*Extracted records*.
"""

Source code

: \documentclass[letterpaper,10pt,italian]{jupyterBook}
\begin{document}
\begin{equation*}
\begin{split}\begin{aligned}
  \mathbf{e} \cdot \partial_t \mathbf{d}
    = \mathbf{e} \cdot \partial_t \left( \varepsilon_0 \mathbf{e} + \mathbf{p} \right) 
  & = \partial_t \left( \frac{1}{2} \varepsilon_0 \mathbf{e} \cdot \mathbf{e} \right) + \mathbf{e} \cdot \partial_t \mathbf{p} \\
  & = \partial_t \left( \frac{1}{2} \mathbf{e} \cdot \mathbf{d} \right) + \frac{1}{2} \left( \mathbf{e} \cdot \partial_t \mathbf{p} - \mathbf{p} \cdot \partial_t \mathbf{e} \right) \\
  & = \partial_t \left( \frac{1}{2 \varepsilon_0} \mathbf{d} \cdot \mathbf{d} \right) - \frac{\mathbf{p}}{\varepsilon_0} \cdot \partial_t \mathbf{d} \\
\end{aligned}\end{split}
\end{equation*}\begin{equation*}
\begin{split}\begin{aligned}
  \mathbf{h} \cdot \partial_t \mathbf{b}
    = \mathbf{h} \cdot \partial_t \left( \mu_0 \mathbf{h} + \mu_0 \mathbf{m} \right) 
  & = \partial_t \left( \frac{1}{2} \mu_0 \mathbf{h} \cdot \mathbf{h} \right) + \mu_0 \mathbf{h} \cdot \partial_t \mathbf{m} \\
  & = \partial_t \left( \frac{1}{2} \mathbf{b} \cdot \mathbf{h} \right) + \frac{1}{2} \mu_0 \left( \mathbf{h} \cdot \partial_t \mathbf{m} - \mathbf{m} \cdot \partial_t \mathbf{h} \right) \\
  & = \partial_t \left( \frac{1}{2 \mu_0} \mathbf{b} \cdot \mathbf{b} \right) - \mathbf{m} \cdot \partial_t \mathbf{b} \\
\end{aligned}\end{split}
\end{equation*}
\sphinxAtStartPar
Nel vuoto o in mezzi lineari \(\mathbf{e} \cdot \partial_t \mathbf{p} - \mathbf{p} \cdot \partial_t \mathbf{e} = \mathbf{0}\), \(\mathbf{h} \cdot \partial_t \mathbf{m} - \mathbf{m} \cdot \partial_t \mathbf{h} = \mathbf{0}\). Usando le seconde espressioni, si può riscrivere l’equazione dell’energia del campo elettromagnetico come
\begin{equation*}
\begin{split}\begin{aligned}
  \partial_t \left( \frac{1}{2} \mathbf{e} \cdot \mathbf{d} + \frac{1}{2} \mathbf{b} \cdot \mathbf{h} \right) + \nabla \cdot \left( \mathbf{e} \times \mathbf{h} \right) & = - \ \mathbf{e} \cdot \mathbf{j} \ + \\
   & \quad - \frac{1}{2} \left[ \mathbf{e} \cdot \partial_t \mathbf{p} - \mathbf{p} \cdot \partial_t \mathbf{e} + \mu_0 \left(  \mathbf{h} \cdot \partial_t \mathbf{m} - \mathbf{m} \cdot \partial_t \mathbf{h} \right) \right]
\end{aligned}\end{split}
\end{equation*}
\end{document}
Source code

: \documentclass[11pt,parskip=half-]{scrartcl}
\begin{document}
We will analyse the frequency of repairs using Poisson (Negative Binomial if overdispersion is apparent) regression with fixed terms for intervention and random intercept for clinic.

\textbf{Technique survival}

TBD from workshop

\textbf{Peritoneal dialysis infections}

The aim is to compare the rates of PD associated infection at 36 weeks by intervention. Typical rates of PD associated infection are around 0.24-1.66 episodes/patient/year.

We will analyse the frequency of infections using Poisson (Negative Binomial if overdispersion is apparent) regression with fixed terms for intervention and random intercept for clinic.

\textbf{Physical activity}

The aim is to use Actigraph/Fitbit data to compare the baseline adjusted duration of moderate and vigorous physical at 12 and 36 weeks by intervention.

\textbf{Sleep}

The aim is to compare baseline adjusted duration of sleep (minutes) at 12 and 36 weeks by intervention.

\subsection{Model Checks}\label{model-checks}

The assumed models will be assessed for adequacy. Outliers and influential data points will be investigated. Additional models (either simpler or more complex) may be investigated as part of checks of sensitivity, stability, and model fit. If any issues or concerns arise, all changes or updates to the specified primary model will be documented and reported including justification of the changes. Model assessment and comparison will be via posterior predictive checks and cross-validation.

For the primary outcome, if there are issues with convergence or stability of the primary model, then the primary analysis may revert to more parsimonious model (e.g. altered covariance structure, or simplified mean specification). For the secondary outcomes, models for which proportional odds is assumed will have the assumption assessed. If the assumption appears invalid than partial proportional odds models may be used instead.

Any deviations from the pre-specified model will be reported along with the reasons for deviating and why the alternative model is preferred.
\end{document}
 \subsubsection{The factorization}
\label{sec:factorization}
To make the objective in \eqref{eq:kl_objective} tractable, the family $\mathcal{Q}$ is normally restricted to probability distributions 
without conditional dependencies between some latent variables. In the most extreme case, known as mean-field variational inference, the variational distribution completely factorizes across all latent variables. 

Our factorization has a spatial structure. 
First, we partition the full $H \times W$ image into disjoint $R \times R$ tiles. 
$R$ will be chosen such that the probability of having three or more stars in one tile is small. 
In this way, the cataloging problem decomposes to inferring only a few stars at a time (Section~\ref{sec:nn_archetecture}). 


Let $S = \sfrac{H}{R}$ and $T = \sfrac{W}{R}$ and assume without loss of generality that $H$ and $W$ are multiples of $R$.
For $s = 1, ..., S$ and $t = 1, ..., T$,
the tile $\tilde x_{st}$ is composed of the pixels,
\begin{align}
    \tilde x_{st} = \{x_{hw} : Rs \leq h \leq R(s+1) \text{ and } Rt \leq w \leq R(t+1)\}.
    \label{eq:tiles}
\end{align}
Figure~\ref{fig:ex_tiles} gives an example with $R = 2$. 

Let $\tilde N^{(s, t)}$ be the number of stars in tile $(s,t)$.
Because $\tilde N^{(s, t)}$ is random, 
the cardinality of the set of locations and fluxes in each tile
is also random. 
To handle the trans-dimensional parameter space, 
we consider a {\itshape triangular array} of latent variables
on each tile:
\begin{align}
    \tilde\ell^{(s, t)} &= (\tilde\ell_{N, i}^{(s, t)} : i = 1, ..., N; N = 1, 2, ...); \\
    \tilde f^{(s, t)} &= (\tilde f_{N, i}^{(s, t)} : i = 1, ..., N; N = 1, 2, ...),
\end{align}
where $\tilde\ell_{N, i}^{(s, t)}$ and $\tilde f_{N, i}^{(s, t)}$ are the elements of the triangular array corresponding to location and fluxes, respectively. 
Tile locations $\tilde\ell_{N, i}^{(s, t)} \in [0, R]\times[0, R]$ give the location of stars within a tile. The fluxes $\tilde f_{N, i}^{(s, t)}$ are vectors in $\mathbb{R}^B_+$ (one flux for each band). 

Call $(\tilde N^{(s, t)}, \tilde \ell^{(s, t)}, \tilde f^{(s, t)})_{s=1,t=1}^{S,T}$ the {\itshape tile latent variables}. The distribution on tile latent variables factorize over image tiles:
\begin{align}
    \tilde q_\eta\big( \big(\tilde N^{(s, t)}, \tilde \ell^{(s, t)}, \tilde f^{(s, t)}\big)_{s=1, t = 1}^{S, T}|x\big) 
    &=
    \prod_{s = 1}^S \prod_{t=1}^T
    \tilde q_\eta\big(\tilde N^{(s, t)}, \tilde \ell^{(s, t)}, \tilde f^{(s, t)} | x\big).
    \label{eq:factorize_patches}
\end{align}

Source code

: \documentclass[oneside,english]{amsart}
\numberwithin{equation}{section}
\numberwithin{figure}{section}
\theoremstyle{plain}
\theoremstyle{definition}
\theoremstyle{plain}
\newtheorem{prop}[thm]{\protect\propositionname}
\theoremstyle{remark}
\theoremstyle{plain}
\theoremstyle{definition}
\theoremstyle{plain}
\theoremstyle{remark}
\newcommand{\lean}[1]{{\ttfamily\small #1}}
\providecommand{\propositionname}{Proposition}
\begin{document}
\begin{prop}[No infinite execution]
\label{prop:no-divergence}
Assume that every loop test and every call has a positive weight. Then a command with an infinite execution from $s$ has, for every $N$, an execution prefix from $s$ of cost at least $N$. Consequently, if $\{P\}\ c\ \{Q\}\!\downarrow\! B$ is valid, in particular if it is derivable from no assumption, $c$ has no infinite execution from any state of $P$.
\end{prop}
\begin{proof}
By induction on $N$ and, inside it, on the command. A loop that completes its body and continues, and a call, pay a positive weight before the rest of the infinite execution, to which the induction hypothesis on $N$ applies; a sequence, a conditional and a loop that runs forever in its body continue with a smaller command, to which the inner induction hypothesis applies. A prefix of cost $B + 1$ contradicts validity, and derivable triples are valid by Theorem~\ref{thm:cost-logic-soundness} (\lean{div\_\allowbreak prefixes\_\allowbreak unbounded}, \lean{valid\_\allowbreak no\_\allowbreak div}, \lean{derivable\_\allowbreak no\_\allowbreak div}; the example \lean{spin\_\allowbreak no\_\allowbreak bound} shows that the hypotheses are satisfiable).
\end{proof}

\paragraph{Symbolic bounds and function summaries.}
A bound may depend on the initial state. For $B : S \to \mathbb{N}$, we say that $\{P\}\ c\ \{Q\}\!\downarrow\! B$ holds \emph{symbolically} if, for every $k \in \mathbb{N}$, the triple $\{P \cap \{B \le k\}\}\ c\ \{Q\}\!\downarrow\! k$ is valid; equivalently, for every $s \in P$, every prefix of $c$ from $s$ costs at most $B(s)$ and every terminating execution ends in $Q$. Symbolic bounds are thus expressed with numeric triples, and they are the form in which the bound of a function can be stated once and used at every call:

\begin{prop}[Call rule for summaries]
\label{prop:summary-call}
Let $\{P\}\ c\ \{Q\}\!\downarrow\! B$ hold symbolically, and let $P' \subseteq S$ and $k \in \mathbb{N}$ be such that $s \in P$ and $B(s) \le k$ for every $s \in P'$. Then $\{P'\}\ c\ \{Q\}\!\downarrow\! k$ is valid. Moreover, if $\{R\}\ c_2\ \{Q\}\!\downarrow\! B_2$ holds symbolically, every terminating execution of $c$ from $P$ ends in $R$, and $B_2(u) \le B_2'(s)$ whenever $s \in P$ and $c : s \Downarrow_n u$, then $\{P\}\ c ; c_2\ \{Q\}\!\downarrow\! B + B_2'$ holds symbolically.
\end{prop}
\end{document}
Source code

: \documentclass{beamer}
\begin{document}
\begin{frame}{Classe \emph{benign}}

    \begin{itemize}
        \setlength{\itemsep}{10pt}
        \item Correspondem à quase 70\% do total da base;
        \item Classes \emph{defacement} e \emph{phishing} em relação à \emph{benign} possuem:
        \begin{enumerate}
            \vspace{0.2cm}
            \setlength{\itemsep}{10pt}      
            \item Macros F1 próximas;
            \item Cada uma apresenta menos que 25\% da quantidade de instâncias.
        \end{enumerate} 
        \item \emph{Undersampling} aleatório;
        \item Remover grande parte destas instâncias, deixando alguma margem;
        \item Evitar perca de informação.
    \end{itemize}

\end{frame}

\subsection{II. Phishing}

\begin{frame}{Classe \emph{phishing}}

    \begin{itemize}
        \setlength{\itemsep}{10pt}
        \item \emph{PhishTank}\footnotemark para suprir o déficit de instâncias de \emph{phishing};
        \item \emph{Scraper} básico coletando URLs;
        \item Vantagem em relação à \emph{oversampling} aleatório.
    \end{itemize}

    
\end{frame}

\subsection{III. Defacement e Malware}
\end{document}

"""

*About this exercise*.
What lines in the data above contain the word "textbf"? Show them all.

*Answer box*.
\textbf{Technique survival}
\textbf{Peritoneal dialysis infections}
\textbf{Physical activity}
\textbf{Sleep}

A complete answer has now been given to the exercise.